CBR12Bingo – Shelfie
These three books are not connected in any meaningful way except that I happened to buy all of them earlier in the summer from Thriftbooks and randomly chose to read them at the same time, switching off for a few reasons. Anglo-Saxon Attitudes ended up being a little more boring and dense that I had hoped, so the balance of the Walter Tevis stories helped, and while I really enjoy the Will Cuppy pieces, they are too similar to one another to read one after another, and are better one or two at a time per day.
The Decline and Fall of Practically Everybody: 4/5 Stars
A really weird and funny little book. We learn from the introduction that Will Cuppy was a longtime humorist and critic writing for various newspapers, and that this book (and not his only by far) was among the remaining notes of his papers. The book itself is a series of sketches, and so the idea that this could easily be part of a larger collection of sketches, almost infinitely makes perfect sense. So the book is a kind of “fractured fairy tales” of historical figures. The book runs 225 pages and each sketch is 7-10 pages, with literal sketches by the author as well. There’s footnotes, a kind of serious historical taste to them, but it’s also full of sarcasm, witty sneering, and little off-handed comments that break down some of the absurdities of the figures. So for example, reading about Nero, there’s little attention paid to the wider historical contexts so much as a little ribbing commentary on the choices that us to infamous moments of his life. Obviously, you shouldn’t be getting your history from these books, but they do offer up a kind of history, and well, while it may or may not be of any real important whether or not I read a lot about, say, Lucrezia Borgia, the little I get here still makes for a kind of cocktail party amount of information. The book is also an interesting and accidental catalog of humorous phrasing grammar and lexicography. The witty phrases tend to be so off-handed, but catalog, like say Twitter, the ways that jokes were being made.
Far From Home: 3/5 Stars
This is my sixth or so Walter Tevis book of this year, and it’s admittedly the weakest of the bunch. He’s clearly a much more talented novelist than short story writer, although there are some good and interesting stories in this collection. The opening section starts with his much more recent stories (and the book itself was published in 1980 or so, near the end of his life, but not quite before he published the last two of his novels Queen’s Gambit (which I think is by far his best) and The Color of Money (the sequel to The Hustler, which is a strong book than the first novel), so he did still have some good writing left in him.

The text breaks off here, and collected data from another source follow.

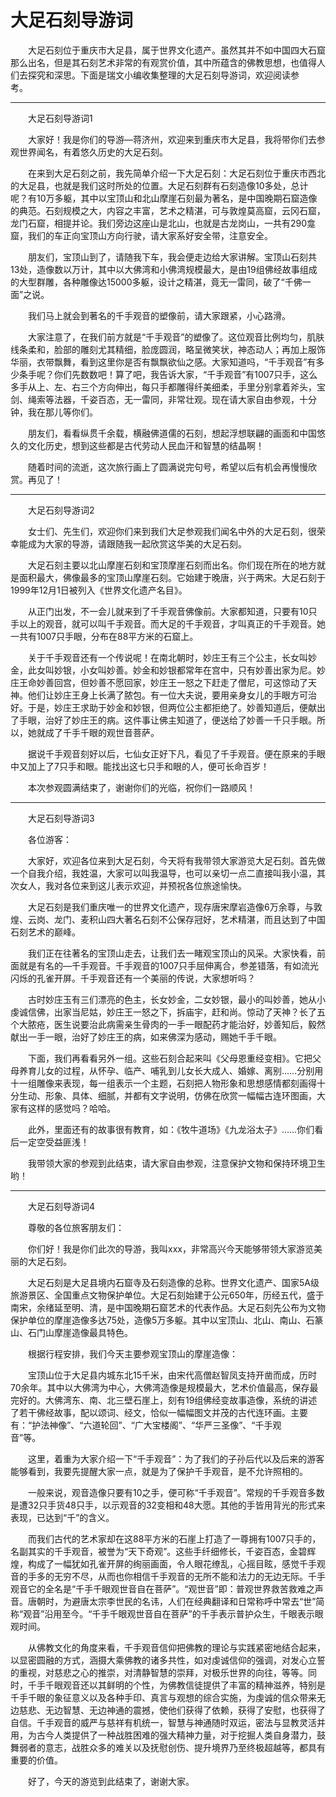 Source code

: # 大足石刻导游词  
&emsp;&emsp;大足石刻位于重庆市大足县，属于世界文化遗产。虽然其并不如中国四大石窟那么出名，但是其石刻艺术非常的有观赏价值，其中所蕴含的佛教思想，也值得人们去探究和深思。下面是瑞文小编收集整理的大足石刻导游词，欢迎阅读参考。&emsp;&emsp;  
***  
&emsp;&emsp;大足石刻导游词1&emsp;&emsp;  

&emsp;&emsp;大家好！我是你们的导游—蒋济州，欢迎来到重庆市大足县，我将带你们去参观世界闻名，有着悠久历史的大足石刻。&emsp;&emsp;  

&emsp;&emsp;在来到大足石刻之前，我先简单介绍一下大足石刻：大足石刻位于重庆市西北的大足县，也就是我们这时所处的位置。大足石刻群有石刻造像10多处，总计呢？有10万多躯，其中以宝顶山和北山摩崖石刻最为著名，是中国晚期石窟造像的典范。石刻规模之大，内容之丰富，艺术之精湛，可与敦煌莫高窟，云冈石窟，龙门石窟，相提并论。我们旁边这座山是北山，也就是古龙岗山，一共有290龛窟，我们的车正向宝顶山方向行驶，请大家系好安全带，注意安全。&emsp;&emsp;  

&emsp;&emsp;朋友们，宝顶山到了，请随我下车，我会便走边给大家讲解。宝顶山石刻共13处，造像数以万计，其中以大佛湾和小佛湾规模最大，是由19组佛经故事组成的大型群雕，各种雕像达15000多躯，设计之精湛，竟无一雷同，破了“千佛一面”之说。&emsp;&emsp;  

&emsp;&emsp;我们马上就会到著名的千手观音的塑像前，请大家跟紧，小心路滑。&emsp;&emsp;  

&emsp;&emsp;大家注意了，在我们前方就是“千手观音”的塑像了。这位观音比例均匀，肌肤线条柔和，脸部的雕刻尤其精细，脸庞圆润，略呈微笑状，神态动人；再加上服饰华丽，衣带飘舞，看到这里你是否有飘飘欲仙之感。大家知道吗，“千手观音”有多少条手呢？你们先数数吧！算了吧，我告诉大家，“千手观音”有1007只手，这么多手从上、左、右三个方向伸出，每只手都雕得纤美细柔，手里分别拿着斧头，宝剑、绳索等法器，千姿百态，无一雷同，非常壮观。现在请大家自由参观，十分钟，我在那儿等你们。&emsp;&emsp;  

&emsp;&emsp;朋友们，看看纵贯千余载，横融佛道儒的石刻，想起浮想联翩的画面和中国悠久的文化历史，想到这些都是古代劳动人民血汗和智慧的结晶啊！&emsp;&emsp;  

&emsp;&emsp;随着时间的流逝，这次旅行画上了圆满说完句号，希望以后有机会再慢慢欣赏。再见了！&emsp;&emsp;  
***  
&emsp;&emsp;大足石刻导游词2&emsp;&emsp;  

&emsp;&emsp;女士们、先生们，欢迎你们来到我们大足参观我们闻名中外的大足石刻，很荣幸能成为大家的导游，请跟随我一起欣赏这华美的大足石刻。&emsp;&emsp;  

&emsp;&emsp;大足石刻主要以北山摩崖石刻和宝顶摩崖石刻而出名。你们现在所在的地方就是面积最大，佛像最多的宝顶山摩崖石刻。它始建于晚唐，兴于两宋。大足石刻于1999年12月1日被列入《世界文化遗产名目》。&emsp;&emsp;  

&emsp;&emsp;从正门出发，不一会儿就来到了千手观音佛像前。大家都知道，只要有10只手以上的观音，就可以叫千手观音。而大足的千手观音，才叫真正的千手观音。她一共有1007只手眼，分布在88平方米的石窟上。&emsp;&emsp;  

&emsp;&emsp;关于千手观音还有一个传说呢！在南北朝时，妙庄王有三个公主，长女叫妙金，此女叫妙银，小女叫妙善。妙金和妙银都常年在宫中，只有妙善出家为尼。妙庄王命妙善回宫，但妙善不愿回家，妙庄王一怒之下赶走了僧尼，可这惊动了天神。他们让妙庄王身上长满了脓包。有一位大夫说，要用亲身女儿的手眼方可治好。于是，妙庄王求助于妙金和妙银，但两位公主都拒绝了。妙善知道后，便献出了手眼，治好了妙庄王的病。这件事让佛主知道了，便送给了妙善一千只手眼。所以，她就成了千手千眼的观世音菩萨。&emsp;&emsp;  

&emsp;&emsp;据说千手观音刻好以后，七仙女正好下凡，看见了千手观音。便在原来的手眼中又加上了7只手和眼。能找出这七只手和眼的人，便可长命百岁！&emsp;&emsp;  

&emsp;&emsp;本次参观圆满结束了，谢谢你们的光临，祝你们一路顺风！&emsp;&emsp;  
***  
&emsp;&emsp;大足石刻导游词3&emsp;&emsp;  

&emsp;&emsp;各位游客：&emsp;&emsp;  

&emsp;&emsp;大家好，欢迎各位来到大足石刻，今天将有我带领大家游览大足石刻。首先做一个自我介绍，我姓温，大家可以叫我温导，也可以亲切一点二直接叫我小温，其次女人，我对各位来到这儿表示欢迎，并预祝各位旅途愉快。&emsp;&emsp;  

&emsp;&emsp;大足石刻是我们重庆唯一的世界文化遗产，现存唐宋摩岩造像6万余尊，与敦煌、云岗、龙门、麦积山四大著名石刻不公保存冠好，艺术精湛，而且达到了中国石刻艺术的巅峰。&emsp;&emsp;  

&emsp;&emsp;我们正在往著名的宝顶山走去，让我们去一睹观宝顶山的风采。大家快看，前面就是有名的—千手观音。千手观音的1007只手屈伸离合，参差错落，有如流光闪烁的孔雀开屏。千手观音还有一个美丽的传说，大家想听吗？&emsp;&emsp;  

&emsp;&emsp;古时妙庄玉有三们漂亮的色主，长女妙金，二女妙银，最小的叫妙善，她从小虔诚信佛，出家当尼姑，妙庄王一怒之下，拆庙宇，赶和尚。惊动了天神？长了五个大脓疮，医生说要治此病需亲生骨肉的一手一眼配药才能治好，妙善知后，毅然献出一手一眼，治好了妙庄王的病，如来佛深为感动，赐她千手千眼。&emsp;&emsp;  

&emsp;&emsp;下面，我们再看看另外一组。这些石刻合起来叫《父母恩重经变相》。它把父母养育儿女的过程，从怀孕、临产、哺乳到儿女长大成人、婚嫁、离别……分别用十一组雕像来表现，每一组表示一个主题，石刻把人物形象和思想感情都刻画得十分生动、形象、具体、细腻，并都有文字说明，仿佛在欣赏一幅幅古连环图画，大家有这样的感觉吗？哈哈。&emsp;&emsp;  

&emsp;&emsp;此外，里面还有的故事很有教育，如：《牧牛道场》《九龙浴太子》……你们看后一定空受益匪浅！&emsp;&emsp;  

&emsp;&emsp;我带领大家的参观到此结束，请大家自由参观，注意保护文物和保持环境卫生哟！&emsp;&emsp;  
***  
&emsp;&emsp;大足石刻导游词4&emsp;&emsp;  

&emsp;&emsp;尊敬的各位旅客朋友们：&emsp;&emsp;  

&emsp;&emsp;你们好！我是你们此次的导游，我叫xxx，非常高兴今天能够带领大家游览美丽的大足石刻。&emsp;&emsp;  

&emsp;&emsp;大足石刻是大足县境内石窟寺及石刻造像的总称。世界文化遗产、国家5A级旅游景区、全国重点文物保护单位。大足石刻始建于公元650年，历经五代，盛于南宋，余绪延至明、清，是中国晚期石窟艺术的代表作品。大足石刻先公布为文物保护单位的摩崖造像多达75处，造像5万多躯。其中以宝顶山、北山、南山、石篆山、石门山摩崖造像最具特色。&emsp;&emsp;  

&emsp;&emsp;根据行程安排，我们今天主要参观宝顶山的摩崖造像：&emsp;&emsp;  

&emsp;&emsp;宝顶山位于大足县内城东北15千米，由宋代高僧赵智凤支持开凿而成，历时70余年。其中以大佛湾为中心，大佛湾造像是规模最大，艺术价值最高，保存最完好的。大佛湾东、南、北三壁石崖上，刻有19组佛经变故事造像，系统的讲述了若干佛经故事，配以颂词、经文，恰似一幅幅图文并茂的古代连环画。主要有：“护法神像”、“六道轮回”、“广大宝楼阁”、“华严三圣像”、“千手观音”等。&emsp;&emsp;  

&emsp;&emsp;这里，着重为大家介绍一下“千手观音”：为了我们的子孙后代以及后来的游客能够看到，我要先提醒大家一点，就是为了保护千手观音，是不允许照相的。&emsp;&emsp;  

&emsp;&emsp;一般来说，观音造像只要有10之手，便可称“千手观音”。常规的千手观音多数是遭32只手货48只手，以示观音的32变相和48大愿。其他的手皆用背光的形式来表现，已达到“千”的含义。&emsp;&emsp;  

&emsp;&emsp;而我们古代的艺术家却在这88平方米的石崖上打造了一尊拥有1007只手的，名副其实的千手观音，被誉为“天下奇观”。这些手纤细修长，千姿百态，金碧辉煌，构成了一幅犹如孔雀开屏的绚丽画面，令人眼花缭乱，心摇目眩，感觉千手观音的手多的无穷不尽，从而也你相信千手观音的无所不能和法力的无边无际。千手观音它的全名是“千手千眼观世音自在菩萨”。“观世音”即：普观世界救苦救难之声音。唐朝时，为避唐太宗李世民的名讳，人们在经典翻译和日常称呼中常去“世”简称“观音”沿用至今。“千手千眼观世音自在菩萨”的千手表示普护众生，千眼表示眼观时间。&emsp;&emsp;  

&emsp;&emsp;从佛教文化的角度来看，千手观音信仰把佛教的理论与实践紧密地结合起来，以显密圆融的方式，涵摄大乘佛教的诸多共性，如对虔诚信仰的强调，对发心立誓的重视，对慈悲之心的推崇，对清静智慧的崇拜，对极乐世界的向往，等等。同时，千手千眼观音还以其鲜明的个性，为佛教信徒提供了丰富的精神滋养，特别是千手千眼的象征意义以及各种手印、真言与观想的综合实施，为虔诚的信众带来无边慈悲、无边智慧、无边神通的震撼，使他们获得了依赖，获得了安慰，也获得了自信。千手观音的威严与慈祥有机统一，智慧与神通随时双运，密法与显教灵活并用，为古今人类提供了一种战胜困难的强大精神力量，对于挖掘人类自身潜力，鼓舞弱者的意志，战胜众多的难关以及抚慰创伤、提升境界乃至终极超越等，都具有重要的价值。&emsp;&emsp;  

&emsp;&emsp;好了，今天的游览到此结束了，谢谢大家。&emsp;&emsp;  
<!-- Last processed: 2025-07-22 03:44:30 -->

One story even clearly seems to a central idea for a long sub-plot of The Color of Money, where Fast Eddie Felsen becomes an antiques and outsider art dealer for a short time. Regardless, a lot of these stories do something that I think is good, explores a conceit, not just to look at the idea itself, but how that conceit could be used to highlight ideas from someone life. For example, how could a timeloop allow or disallow or even force a struggling married couple to reconnect or redefine their relationship. These kinds of questions put this book more in the realm of realistic fiction, even if the fiction is not in fact realistic.
Angl0-Saxon Attitudes: 2/5 Stars
This one was decidedly rough going for me, and the long chapters, the dense minutae of the the prose, and the torpor I felt thirty pages into a chapter with thirty more to go meant this was not a wonderful reading experience for me. All of this is a shame because I was hoping this one would be good, and it seemed like it might be going in. We meet an aging academic who is asked to convene on some new scholarship as a kind of consult, we find out that he’s in possession of an embarrassing secret about a colleague, and that his life is in a little disarray. But as I got into it, I couldn’t find myself all that interested in these lives or this story. It read a lot like an Iris Murdoch novel, with no real gothic elements, and a lot more drudgery. It almost splits the different between Murdoch and Kingsley Amis, without the lightness of Amis or the depth of Murdoch.